[PATCH V2 2/6] iommu: iova: properly handle 0 as a valid IOVA address

[Marek Szyprowski]

Hi Robin,

On 06.06.2022 14:38, Robin Murphy wrote:
> On 2022-06-02 16:58, Marek Szyprowski wrote:
>> On 23.05.2022 19:30, Robin Murphy wrote:
>>> On 2022-05-11 13:15, Ajay Kumar wrote:
>>>> From: Marek Szyprowski <m.szyprowski at samsung.com>
>>>>
>>>> Zero is a valid DMA and IOVA address on many architectures, so adjust
>>>> the
>>>> IOVA management code to properly handle it. A new value IOVA_BAD_ADDR
>>>> (~0UL) is introduced as a generic value for the error case. Adjust all
>>>> callers of the alloc_iova_fast() function for the new return value.
>>>
>>> And when does anything actually need this? In fact if you were to stop
>>> iommu-dma from reserving IOVA 0 - which you don't - it would only show
>>> how patch #3 is broken.
>>
>> I don't get why you says that patch #3 is broken.
>
> My mistake, in fact it's already just as broken either way - I forgot 
> that that's done implicitly via iovad->start_pfn rather than an actual 
> reserve_iova() entry. I see there is an initial calculation attempting 
> to honour start_pfn in patch #3, but it's always immediately 
> overwritten. More critically, the rb_first()/rb_next walk means the 
> starting point can only creep inevitably upwards as older allocations 
> are freed, so will end up pathologically stuck at or above limit_pfn 
> and unable to recover. At best it's more "next-fit" than "first-fit", 
> and TBH the fact that it could ever even allocate anything at all in 
> an empty domain makes me want to change the definition of IOVA_ANCHOR ;)
>
>> Them main issue with
>> address 0 being reserved appears when one uses first fit allocation
>> algorithm. In such case the first allocation will be at the 0 address,
>> what causes some issues. This patch simply makes the whole iova related
>> code capable of such case. This mimics the similar code already used on
>> ARM 32bit. There are drivers that rely on the way the IOVAs are
>> allocated. This is especially important for the drivers for devices with
>> limited addressing capabilities. And there exists such and they can be
>> even behind the IOMMU.
>>
>> Lets focus on the s5p-mfc driver and the way one of the supported
>> hardware does the DMA. The hardware has very limited DMA window (256M)
>> and addresses all memory buffers as an offset from the firmware base.
>> Currently it has been assumed that the first allocated buffer will be on
>> the beginning of the IOVA space. This worked fine on ARM 32bit and
>> supporting such case is a target of this patchset.
>
> I still understand the use-case; I object to a solution where PFN 0 is 
> always reserved yet sometimes allocated. Not to mention the slightly 
> more fundamental thing of the whole lot not actually working the way 
> it's supposed to.
>
> I also remain opposed to baking in secret ABIs where allocators are 
> expected to honour a particular undocumented behaviour. FWIW I've had 
> plans for a while now to make the IOVA walk bidirectional to make the 
> existing retry case more efficient, at which point it's then almost 
> trivial to implement "bottom-up" allocation, which I'm thinking I 
> might then force on by default for CONFIG_ARM to minimise any further 
> surprises for v2 of the default domain conversion. However I'm 
> increasingly less convinced that it's really sufficient for your case, 
> and am leaning back towards the opinion that any driver with really 
> specific constraints on how its DMA addresses are laid out should not 
> be passively relying on a generic allocator to do exactly what it 
> wants. A simple flag saying "try to allocate DMA addresses bottom-up" 
> doesn't actually mean "allocate this thing on a 256MB-aligned address 
> and everything subsequent within a 256MB window above it", so let's 
> not build a fragile house of cards on top of pretending that it does.

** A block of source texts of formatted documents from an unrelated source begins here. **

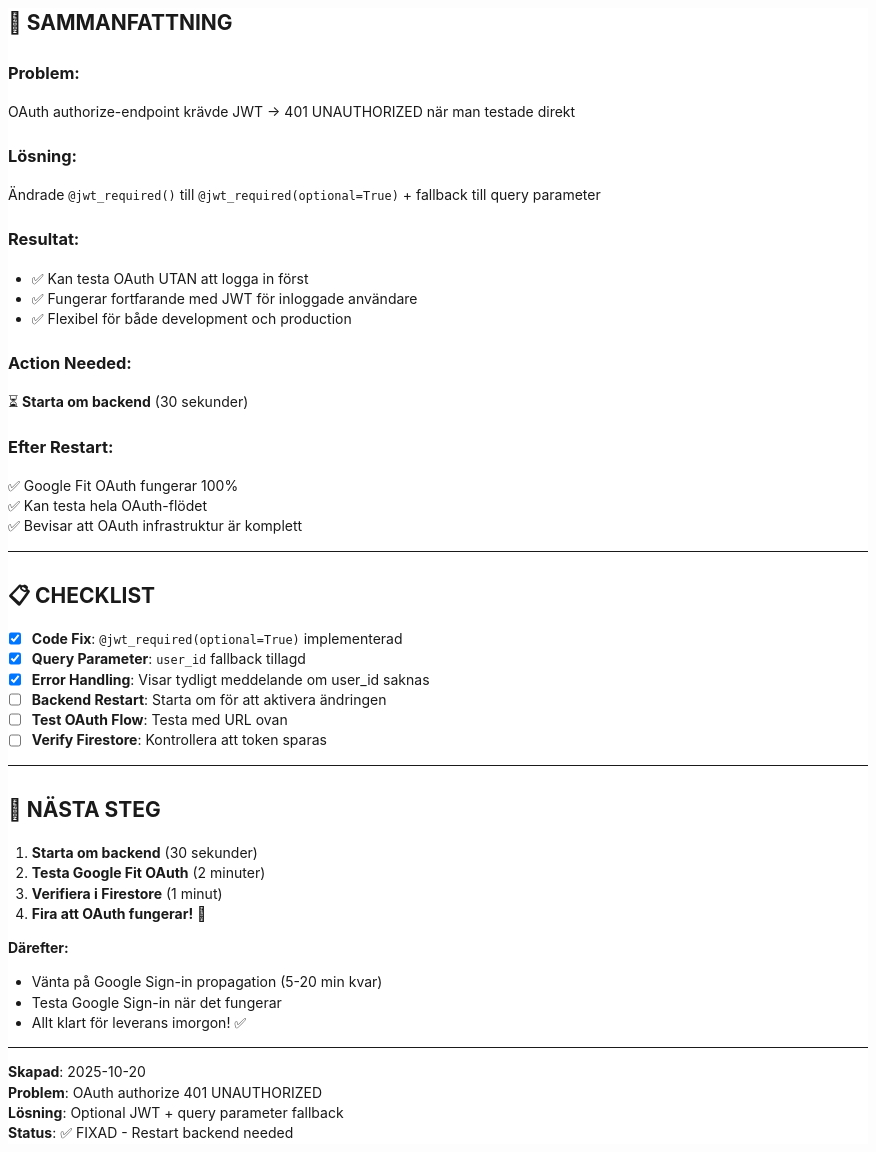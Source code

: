 
## 🎯 **SAMMANFATTNING**

### **Problem:**
OAuth authorize-endpoint krävde JWT → 401 UNAUTHORIZED när man testade direkt

### **Lösning:**
Ändrade `@jwt_required()` till `@jwt_required(optional=True)` + fallback till query parameter

### **Resultat:**
- ✅ Kan testa OAuth UTAN att logga in först
- ✅ Fungerar fortfarande med JWT för inloggade användare
- ✅ Flexibel för både development och production

### **Action Needed:**
⏳ **Starta om backend** (30 sekunder)

### **Efter Restart:**
✅ Google Fit OAuth fungerar 100%  
✅ Kan testa hela OAuth-flödet  
✅ Bevisar att OAuth infrastruktur är komplett  

---

## 📋 **CHECKLIST**

- [x] **Code Fix**: `@jwt_required(optional=True)` implementerad
- [x] **Query Parameter**: `user_id` fallback tillagd
- [x] **Error Handling**: Visar tydligt meddelande om user_id saknas
- [ ] **Backend Restart**: Starta om för att aktivera ändringen
- [ ] **Test OAuth Flow**: Testa med URL ovan
- [ ] **Verify Firestore**: Kontrollera att token sparas

---

## 🎉 **NÄSTA STEG**

1. **Starta om backend** (30 sekunder)
2. **Testa Google Fit OAuth** (2 minuter)
3. **Verifiera i Firestore** (1 minut)
4. **Fira att OAuth fungerar!** 🎉

**Därefter:**
- Vänta på Google Sign-in propagation (5-20 min kvar)
- Testa Google Sign-in när det fungerar
- Allt klart för leverans imorgon! ✅

---

**Skapad**: 2025-10-20  
**Problem**: OAuth authorize 401 UNAUTHORIZED  
**Lösning**: Optional JWT + query parameter fallback  
**Status**: ✅ FIXAD - Restart backend needed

Okay, I see your point. I'm fine with adding more of the IOVA allocation 
logic to the respective driver (s5p-mfc), however I would still like to 
use the dma-mapping framework and helpers, which depend on it (like 
v4l2-videobuf2, dma-buf, and so on). Would it be fine for you to let 
device drivers to access the IOVA domains hidden by the DMA-IOMMU glue 
code to mark certain parts of IOVA space as reserved or to manually 
remap the buffer (like firmware) with specific address requirements?


Best regards
-- 
Marek Szyprowski, PhD
Samsung R&D Institute Poland